§ REQUIRED WORK: Lines in the entries below where the word "named" shows up should each be copied.

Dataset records
========================

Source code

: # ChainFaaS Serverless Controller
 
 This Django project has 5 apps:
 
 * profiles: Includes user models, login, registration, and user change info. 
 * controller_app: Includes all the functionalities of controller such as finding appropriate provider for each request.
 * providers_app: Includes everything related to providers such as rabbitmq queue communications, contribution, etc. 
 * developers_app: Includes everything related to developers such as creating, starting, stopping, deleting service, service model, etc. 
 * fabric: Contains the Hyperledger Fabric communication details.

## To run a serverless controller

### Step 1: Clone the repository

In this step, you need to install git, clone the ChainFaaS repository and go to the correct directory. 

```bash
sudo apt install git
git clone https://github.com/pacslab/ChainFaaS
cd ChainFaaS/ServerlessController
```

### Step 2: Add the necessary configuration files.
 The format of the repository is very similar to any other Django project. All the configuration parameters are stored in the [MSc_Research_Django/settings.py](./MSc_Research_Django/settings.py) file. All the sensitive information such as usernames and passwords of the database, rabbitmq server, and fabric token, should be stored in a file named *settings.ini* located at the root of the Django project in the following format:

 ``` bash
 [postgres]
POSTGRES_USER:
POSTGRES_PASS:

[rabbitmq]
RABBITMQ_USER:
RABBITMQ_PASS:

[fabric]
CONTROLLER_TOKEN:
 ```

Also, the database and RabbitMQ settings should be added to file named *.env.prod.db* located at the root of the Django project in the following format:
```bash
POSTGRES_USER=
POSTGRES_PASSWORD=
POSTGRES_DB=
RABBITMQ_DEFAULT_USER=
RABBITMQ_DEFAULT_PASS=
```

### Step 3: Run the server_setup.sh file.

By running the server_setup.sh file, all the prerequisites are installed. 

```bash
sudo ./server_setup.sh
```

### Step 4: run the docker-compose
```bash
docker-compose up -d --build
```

========================

§ OUTPUT FOR THIS EXERCISE:
 The format of the repository is very similar to any other Django project. All the configuration parameters are stored in the [MSc_Research_Django/settings.py](./MSc_Research_Django/settings.py) file. All the sensitive information such as usernames and passwords of the database, rabbitmq server, and fabric token, should be stored in a file named *settings.ini* located at the root of the Django project in the following format:
Also, the database and RabbitMQ settings should be added to file named *.env.prod.db* located at the root of the Django project in the following format:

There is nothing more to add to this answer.